- **Assignment**: Transcribe, word for word and without additions, each line below from the one containing "西尔诺的手还悬在半空，指尖残" through the one containing "砸毁报警器后，西尔诺拽着伽卡", both ends included.

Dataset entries
§
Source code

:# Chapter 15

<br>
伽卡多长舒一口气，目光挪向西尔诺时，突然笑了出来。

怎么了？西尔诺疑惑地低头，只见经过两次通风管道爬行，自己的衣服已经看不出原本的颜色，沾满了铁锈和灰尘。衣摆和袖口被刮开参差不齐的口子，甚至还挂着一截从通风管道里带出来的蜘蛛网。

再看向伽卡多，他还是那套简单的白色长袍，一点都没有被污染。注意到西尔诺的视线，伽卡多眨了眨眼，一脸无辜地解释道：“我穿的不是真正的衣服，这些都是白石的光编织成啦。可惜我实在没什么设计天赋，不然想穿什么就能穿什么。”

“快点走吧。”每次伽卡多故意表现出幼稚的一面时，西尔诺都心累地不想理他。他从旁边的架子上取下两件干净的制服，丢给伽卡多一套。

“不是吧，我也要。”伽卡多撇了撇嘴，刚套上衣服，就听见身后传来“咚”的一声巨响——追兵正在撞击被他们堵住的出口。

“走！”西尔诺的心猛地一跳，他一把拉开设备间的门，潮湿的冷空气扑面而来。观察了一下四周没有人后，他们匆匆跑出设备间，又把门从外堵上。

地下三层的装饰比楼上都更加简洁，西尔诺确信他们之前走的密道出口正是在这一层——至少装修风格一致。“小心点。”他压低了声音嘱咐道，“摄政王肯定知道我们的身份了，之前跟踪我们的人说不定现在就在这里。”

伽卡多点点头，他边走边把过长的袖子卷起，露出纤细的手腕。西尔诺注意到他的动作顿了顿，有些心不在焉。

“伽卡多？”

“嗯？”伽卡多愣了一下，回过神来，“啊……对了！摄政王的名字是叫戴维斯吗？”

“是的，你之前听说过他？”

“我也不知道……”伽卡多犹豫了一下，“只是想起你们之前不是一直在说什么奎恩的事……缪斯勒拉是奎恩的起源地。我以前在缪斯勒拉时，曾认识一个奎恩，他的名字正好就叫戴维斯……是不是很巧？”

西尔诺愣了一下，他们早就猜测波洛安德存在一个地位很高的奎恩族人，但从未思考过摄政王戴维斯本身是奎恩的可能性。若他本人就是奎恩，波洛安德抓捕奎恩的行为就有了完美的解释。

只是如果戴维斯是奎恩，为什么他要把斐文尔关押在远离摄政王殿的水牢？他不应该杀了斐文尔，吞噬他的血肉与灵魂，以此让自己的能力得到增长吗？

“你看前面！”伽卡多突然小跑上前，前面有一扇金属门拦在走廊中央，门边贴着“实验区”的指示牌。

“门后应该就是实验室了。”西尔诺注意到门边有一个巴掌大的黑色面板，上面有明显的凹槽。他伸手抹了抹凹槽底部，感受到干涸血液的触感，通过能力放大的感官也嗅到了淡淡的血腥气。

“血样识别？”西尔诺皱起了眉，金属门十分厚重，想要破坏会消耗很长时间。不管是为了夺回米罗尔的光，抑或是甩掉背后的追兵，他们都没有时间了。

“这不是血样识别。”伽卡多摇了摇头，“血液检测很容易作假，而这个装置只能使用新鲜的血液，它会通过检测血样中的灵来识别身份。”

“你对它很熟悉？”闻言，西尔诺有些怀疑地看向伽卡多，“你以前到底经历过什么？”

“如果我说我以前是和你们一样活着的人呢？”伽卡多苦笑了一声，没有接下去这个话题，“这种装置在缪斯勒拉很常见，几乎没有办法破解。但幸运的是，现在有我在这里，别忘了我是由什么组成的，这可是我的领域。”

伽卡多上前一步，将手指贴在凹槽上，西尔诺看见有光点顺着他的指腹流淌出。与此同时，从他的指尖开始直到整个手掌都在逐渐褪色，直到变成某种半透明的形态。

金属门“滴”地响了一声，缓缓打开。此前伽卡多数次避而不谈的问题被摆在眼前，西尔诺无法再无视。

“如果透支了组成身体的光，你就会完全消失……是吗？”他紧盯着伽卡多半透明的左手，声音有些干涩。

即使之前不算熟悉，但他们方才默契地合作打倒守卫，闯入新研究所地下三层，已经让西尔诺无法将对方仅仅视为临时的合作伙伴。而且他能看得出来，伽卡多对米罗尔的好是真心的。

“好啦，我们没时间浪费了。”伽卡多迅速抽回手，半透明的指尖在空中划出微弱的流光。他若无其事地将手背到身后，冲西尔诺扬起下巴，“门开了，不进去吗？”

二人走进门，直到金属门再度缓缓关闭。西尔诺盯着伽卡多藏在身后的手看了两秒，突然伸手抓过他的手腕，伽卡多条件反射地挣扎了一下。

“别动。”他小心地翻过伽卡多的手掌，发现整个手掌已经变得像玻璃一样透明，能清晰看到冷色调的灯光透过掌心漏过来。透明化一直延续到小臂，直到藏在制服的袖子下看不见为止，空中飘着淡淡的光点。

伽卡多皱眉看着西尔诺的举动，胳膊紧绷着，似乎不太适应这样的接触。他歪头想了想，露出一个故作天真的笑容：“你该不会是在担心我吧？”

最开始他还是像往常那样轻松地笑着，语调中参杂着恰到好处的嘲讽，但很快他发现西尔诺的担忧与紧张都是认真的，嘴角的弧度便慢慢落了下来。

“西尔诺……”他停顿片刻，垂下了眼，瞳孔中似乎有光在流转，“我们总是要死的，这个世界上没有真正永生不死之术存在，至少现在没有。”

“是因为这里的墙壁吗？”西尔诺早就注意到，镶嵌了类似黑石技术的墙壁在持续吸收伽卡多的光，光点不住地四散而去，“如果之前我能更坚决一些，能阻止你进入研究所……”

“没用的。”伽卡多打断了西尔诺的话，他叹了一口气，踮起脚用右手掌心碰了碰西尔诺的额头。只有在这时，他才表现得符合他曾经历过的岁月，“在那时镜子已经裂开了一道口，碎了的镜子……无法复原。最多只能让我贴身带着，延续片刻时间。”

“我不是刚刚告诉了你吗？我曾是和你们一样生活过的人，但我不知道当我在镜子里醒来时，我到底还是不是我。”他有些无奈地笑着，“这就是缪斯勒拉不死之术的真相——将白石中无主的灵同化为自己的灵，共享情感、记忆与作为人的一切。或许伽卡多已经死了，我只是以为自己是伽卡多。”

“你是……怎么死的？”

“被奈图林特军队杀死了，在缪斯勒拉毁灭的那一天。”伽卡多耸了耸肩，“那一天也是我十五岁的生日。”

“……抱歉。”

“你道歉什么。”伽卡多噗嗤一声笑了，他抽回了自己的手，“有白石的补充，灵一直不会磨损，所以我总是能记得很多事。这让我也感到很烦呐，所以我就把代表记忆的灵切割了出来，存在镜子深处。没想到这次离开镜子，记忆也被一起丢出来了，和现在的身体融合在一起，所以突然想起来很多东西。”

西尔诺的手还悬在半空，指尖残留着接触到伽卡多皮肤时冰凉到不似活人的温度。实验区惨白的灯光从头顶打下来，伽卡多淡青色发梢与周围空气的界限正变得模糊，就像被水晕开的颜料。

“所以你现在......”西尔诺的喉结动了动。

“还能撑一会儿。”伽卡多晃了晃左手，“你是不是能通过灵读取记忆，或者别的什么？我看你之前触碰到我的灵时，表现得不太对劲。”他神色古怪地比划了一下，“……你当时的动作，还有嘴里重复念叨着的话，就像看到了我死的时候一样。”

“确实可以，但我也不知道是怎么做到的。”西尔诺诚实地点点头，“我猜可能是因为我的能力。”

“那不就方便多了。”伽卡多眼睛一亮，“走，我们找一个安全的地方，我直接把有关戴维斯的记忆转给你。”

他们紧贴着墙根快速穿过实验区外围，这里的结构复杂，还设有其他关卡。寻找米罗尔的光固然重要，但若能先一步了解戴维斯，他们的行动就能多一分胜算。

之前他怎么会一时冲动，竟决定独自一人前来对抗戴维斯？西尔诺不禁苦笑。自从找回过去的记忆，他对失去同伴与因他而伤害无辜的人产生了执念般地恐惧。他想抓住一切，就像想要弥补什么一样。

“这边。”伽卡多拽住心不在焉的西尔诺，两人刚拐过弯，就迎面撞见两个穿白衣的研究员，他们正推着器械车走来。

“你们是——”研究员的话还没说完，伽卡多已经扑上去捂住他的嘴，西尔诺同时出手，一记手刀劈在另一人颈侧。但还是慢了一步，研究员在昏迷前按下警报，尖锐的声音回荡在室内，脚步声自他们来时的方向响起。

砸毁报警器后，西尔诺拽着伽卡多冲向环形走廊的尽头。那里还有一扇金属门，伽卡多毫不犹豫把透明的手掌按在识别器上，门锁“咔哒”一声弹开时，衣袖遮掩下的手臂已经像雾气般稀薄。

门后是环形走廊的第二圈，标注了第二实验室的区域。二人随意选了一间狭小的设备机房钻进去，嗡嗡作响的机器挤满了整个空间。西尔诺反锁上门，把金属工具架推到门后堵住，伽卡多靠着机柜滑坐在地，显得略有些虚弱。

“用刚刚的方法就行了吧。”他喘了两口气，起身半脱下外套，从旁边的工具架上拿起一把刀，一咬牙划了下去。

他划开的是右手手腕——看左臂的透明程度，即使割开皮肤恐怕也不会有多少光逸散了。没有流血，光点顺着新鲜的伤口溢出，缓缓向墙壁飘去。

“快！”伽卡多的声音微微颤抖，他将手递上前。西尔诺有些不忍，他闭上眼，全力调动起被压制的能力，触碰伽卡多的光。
§
- **Answer space**:
西尔诺的手还悬在半空，指尖残留着接触到伽卡多皮肤时冰凉到不似活人的温度。实验区惨白的灯光从头顶打下来，伽卡多淡青色发梢与周围空气的界限正变得模糊，就像被水晕开的颜料。

“所以你现在......”西尔诺的喉结动了动。

“还能撑一会儿。”伽卡多晃了晃左手，“你是不是能通过灵读取记忆，或者别的什么？我看你之前触碰到我的灵时，表现得不太对劲。”他神色古怪地比划了一下，“……你当时的动作，还有嘴里重复念叨着的话，就像看到了我死的时候一样。”

“确实可以，但我也不知道是怎么做到的。”西尔诺诚实地点点头，“我猜可能是因为我的能力。”

“那不就方便多了。”伽卡多眼睛一亮，“走，我们找一个安全的地方，我直接把有关戴维斯的记忆转给你。”

他们紧贴着墙根快速穿过实验区外围，这里的结构复杂，还设有其他关卡。寻找米罗尔的光固然重要，但若能先一步了解戴维斯，他们的行动就能多一分胜算。

之前他怎么会一时冲动，竟决定独自一人前来对抗戴维斯？西尔诺不禁苦笑。自从找回过去的记忆，他对失去同伴与因他而伤害无辜的人产生了执念般地恐惧。他想抓住一切，就像想要弥补什么一样。

“这边。”伽卡多拽住心不在焉的西尔诺，两人刚拐过弯，就迎面撞见两个穿白衣的研究员，他们正推着器械车走来。

“你们是——”研究员的话还没说完，伽卡多已经扑上去捂住他的嘴，西尔诺同时出手，一记手刀劈在另一人颈侧。但还是慢了一步，研究员在昏迷前按下警报，尖锐的声音回荡在室内，脚步声自他们来时的方向响起。

砸毁报警器后，西尔诺拽着伽卡多冲向环形走廊的尽头。那里还有一扇金属门，伽卡多毫不犹豫把透明的手掌按在识别器上，门锁“咔哒”一声弹开时，衣袖遮掩下的手臂已经像雾气般稀薄。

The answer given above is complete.